* _WHAT TO DO_
Copy every line of the data that contains the string "section".

* _TASK DATA_
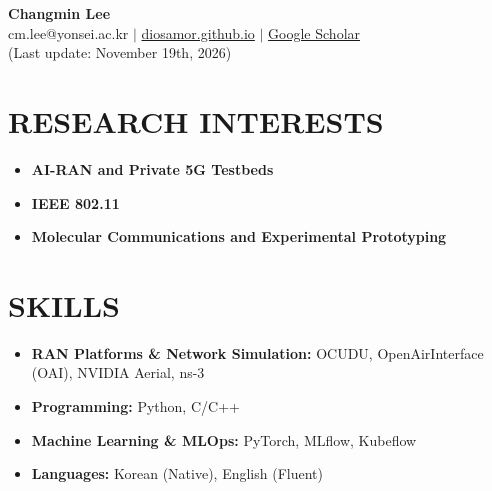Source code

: \documentclass[a4paper,9pt]{extarticle}
\begin{document}
\pagestyle{empty}

\begin{center}
\textbf{\Large Changmin Lee}\\[8pt] %
cm.lee@yonsei.ac.kr $|$ \href{https://diosamor.github.io}{diosamor.github.io} $|$ \href{https://scholar.google.com/citations?user=7nGSgqoAAAAJ&hl=en}{Google Scholar} \\
(Last update: November 19th, 2026)
\end{center}


\section*{RESEARCH INTERESTS}
\noindent
\begin{itemize}[leftmargin=1.5em, itemsep=0.3em]
    \item \textbf{AI-RAN and Private 5G Testbeds}
    \item \textbf{IEEE 802.11}
    \item \textbf{Molecular Communications and Experimental Prototyping}
\end{itemize}

\section*{SKILLS}
\begin{itemize}
    \item \textbf{RAN Platforms \& Network Simulation:} OCUDU, OpenAirInterface (OAI), NVIDIA Aerial, ns-3
    \item \textbf{Programming:} Python, C/C++
    \item \textbf{Machine Learning \& MLOps:} PyTorch, MLflow, Kubeflow
    \item \textbf{Languages:} Korean (Native), English (Fluent)
\end{itemize}

\end{document}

* _RESPONSE BELOW_
\section*{RESEARCH INTERESTS}
\section*{SKILLS}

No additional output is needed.